Stored items:
[Start of Attachment]

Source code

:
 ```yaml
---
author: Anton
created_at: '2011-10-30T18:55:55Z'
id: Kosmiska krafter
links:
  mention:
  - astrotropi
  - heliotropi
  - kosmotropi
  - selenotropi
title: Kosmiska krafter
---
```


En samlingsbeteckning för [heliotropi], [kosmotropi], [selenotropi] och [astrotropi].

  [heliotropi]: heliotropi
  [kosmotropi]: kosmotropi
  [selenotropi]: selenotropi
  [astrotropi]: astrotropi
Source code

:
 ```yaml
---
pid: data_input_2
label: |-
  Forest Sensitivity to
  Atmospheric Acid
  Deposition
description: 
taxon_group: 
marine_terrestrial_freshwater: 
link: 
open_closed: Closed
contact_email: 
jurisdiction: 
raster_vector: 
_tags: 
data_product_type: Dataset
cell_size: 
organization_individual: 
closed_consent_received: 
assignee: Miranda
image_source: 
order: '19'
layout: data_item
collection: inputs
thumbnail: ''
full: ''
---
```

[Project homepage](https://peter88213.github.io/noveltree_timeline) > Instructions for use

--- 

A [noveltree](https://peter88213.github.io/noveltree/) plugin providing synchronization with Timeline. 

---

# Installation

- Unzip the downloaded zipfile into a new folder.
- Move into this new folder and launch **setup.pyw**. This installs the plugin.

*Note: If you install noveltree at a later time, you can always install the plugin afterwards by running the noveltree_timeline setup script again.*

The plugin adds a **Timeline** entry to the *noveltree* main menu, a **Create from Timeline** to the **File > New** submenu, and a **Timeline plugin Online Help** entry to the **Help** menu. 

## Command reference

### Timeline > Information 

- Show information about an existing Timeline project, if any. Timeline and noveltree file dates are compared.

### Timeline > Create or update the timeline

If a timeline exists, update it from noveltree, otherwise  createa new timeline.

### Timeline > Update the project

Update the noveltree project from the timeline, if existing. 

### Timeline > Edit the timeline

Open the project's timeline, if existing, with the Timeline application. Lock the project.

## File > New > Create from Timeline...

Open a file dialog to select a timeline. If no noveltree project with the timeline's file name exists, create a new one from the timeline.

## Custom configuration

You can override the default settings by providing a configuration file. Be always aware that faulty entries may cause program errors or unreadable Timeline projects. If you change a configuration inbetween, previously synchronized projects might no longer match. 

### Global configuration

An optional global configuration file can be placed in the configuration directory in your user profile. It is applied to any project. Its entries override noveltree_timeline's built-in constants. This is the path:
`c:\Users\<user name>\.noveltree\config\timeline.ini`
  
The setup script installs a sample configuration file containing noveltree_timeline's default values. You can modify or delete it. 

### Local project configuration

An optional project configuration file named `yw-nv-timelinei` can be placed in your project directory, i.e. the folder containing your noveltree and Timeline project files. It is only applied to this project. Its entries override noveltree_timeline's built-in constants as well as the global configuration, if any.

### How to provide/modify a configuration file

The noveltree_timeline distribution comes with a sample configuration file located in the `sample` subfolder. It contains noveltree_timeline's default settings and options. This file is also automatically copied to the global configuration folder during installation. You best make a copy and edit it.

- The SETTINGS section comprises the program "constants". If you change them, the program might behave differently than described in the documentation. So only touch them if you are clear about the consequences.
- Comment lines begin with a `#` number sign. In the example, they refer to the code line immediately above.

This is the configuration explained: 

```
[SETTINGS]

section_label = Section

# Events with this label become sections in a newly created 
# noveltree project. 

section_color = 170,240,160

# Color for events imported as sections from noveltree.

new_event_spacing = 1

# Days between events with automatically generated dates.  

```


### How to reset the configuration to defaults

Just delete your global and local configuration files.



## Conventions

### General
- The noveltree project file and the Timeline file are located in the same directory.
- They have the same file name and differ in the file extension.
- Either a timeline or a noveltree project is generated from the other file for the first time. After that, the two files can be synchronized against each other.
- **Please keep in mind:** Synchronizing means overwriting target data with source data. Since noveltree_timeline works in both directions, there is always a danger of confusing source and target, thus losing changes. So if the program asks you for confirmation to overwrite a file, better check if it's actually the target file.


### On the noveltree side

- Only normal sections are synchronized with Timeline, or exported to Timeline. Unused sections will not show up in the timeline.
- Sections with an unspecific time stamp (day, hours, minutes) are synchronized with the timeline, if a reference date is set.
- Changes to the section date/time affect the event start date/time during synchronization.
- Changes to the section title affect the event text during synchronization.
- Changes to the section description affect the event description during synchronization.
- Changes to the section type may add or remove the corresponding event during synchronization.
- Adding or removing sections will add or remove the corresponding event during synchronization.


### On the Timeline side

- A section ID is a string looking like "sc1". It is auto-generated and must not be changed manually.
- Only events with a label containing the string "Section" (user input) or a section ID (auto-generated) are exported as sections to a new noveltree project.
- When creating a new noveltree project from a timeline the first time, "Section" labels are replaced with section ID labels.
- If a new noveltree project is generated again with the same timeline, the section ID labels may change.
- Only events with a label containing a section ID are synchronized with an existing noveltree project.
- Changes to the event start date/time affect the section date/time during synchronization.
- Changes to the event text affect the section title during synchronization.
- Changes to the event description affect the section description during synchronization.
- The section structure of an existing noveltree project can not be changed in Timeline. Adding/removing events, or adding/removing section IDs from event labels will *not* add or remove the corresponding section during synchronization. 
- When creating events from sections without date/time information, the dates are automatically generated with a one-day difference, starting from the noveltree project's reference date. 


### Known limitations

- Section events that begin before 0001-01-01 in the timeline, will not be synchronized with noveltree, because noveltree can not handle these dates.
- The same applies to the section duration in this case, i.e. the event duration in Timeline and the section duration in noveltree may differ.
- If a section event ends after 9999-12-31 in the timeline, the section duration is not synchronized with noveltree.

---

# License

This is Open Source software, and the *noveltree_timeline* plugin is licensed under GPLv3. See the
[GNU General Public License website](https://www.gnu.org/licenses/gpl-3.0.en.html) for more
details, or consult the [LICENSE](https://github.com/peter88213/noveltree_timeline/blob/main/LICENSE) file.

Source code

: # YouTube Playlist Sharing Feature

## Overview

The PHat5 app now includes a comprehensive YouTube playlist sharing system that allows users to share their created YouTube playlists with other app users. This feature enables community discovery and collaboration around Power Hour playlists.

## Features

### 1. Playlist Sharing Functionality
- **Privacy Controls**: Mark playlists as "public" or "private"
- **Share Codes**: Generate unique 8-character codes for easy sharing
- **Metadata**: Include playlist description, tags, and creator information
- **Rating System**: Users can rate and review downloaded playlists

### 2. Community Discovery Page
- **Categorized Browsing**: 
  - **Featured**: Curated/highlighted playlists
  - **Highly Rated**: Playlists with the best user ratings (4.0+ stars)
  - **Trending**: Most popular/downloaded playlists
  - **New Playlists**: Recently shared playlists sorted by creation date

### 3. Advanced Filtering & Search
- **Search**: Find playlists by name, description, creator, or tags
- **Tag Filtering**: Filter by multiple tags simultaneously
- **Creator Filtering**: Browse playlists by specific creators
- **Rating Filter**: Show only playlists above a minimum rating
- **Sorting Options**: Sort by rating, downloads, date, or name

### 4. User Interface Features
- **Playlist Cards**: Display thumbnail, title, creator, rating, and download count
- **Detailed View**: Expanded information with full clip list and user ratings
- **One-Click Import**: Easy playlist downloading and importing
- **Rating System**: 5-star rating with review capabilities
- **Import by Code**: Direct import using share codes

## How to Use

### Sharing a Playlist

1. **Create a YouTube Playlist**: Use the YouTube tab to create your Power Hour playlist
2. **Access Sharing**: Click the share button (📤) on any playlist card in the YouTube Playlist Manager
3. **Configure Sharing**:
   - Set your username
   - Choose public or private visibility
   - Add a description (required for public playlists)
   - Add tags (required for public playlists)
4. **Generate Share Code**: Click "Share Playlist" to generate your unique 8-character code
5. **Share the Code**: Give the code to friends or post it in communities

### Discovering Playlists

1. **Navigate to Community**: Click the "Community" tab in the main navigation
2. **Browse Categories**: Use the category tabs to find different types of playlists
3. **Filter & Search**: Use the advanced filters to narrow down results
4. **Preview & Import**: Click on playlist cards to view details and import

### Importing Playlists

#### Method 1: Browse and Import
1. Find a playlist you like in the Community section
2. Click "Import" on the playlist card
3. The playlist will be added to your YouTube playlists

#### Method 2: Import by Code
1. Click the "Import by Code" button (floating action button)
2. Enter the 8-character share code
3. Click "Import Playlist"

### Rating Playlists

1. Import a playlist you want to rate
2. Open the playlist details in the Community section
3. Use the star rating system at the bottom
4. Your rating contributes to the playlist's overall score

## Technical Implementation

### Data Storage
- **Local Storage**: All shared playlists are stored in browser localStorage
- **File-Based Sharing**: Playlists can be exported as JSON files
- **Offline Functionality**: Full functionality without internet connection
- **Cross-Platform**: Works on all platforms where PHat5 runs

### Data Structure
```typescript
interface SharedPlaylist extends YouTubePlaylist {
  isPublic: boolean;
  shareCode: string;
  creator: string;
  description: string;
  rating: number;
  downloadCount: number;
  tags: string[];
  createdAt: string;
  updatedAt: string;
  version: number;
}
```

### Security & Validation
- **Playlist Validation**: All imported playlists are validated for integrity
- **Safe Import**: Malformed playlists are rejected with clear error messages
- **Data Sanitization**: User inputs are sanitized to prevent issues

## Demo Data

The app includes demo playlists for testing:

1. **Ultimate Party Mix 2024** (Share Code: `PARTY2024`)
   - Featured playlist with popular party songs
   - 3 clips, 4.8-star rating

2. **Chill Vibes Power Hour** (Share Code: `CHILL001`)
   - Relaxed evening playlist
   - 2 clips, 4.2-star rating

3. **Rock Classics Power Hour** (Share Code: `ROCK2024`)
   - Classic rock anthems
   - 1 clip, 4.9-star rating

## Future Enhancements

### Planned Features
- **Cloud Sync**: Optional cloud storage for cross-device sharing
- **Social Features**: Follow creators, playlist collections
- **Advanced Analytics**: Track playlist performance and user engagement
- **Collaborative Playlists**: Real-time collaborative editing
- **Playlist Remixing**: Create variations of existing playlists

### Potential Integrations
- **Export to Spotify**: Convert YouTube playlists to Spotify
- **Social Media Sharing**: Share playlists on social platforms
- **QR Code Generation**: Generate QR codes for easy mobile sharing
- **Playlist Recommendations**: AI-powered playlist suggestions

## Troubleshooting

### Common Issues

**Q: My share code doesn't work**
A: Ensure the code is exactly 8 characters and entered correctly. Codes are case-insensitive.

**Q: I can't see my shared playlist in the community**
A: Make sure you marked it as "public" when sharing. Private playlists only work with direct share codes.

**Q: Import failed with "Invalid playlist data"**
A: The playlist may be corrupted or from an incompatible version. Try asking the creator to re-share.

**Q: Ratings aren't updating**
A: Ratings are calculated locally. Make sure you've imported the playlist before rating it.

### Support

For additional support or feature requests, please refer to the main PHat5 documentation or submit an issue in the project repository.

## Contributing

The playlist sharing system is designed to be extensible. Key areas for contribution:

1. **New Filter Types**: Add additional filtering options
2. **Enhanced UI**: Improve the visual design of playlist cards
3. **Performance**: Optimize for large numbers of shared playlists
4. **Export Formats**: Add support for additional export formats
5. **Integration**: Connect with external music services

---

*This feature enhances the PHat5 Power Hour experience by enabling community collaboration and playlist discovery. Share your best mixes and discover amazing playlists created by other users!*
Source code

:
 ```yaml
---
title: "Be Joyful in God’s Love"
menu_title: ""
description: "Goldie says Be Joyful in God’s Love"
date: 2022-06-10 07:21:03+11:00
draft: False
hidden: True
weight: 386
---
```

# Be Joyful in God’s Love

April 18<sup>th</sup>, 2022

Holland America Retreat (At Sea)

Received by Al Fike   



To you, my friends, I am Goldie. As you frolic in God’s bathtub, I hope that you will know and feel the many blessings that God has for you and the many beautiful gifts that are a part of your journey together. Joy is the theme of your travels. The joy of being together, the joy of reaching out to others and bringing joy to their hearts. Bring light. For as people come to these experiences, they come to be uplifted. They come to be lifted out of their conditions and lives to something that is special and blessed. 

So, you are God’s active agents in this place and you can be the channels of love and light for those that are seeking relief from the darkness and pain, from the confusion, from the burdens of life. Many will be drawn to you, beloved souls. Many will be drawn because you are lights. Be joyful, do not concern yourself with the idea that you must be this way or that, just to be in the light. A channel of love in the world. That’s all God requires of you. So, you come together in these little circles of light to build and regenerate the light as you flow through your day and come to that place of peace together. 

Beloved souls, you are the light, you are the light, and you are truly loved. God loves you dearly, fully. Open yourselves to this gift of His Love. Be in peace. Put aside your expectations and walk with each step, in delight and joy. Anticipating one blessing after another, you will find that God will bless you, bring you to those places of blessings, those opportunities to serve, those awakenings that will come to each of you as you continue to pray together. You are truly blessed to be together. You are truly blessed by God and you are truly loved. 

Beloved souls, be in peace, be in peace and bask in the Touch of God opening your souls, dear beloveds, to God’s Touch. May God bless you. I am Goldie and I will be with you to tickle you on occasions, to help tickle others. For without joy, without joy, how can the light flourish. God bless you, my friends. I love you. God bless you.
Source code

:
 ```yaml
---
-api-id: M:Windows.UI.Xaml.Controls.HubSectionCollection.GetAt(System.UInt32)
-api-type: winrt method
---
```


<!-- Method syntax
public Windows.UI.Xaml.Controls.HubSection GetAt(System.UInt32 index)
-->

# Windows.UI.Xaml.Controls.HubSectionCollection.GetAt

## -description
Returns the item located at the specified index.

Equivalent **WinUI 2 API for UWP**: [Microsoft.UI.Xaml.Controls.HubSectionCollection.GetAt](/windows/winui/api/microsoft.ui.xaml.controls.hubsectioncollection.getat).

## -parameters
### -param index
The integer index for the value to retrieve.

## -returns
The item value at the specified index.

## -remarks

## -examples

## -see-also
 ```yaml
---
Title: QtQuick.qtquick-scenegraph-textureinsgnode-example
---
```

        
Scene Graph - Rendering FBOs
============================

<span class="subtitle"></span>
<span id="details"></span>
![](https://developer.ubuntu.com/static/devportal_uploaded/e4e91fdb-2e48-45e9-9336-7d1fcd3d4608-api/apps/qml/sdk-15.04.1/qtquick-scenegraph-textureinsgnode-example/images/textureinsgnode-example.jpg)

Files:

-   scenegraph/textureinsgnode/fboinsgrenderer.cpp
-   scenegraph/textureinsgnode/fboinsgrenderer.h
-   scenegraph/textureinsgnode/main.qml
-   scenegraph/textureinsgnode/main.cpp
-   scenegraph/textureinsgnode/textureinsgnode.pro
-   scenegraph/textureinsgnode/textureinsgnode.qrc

[End of Attachment]

» REQUIRED WORK:
Please find the lines in the data that contain the word "inputs" and copy them.

» RESPONSE TO THIS EXERCISE:
collection: inputs
- **Data Sanitization**: User inputs are sanitized to prevent issues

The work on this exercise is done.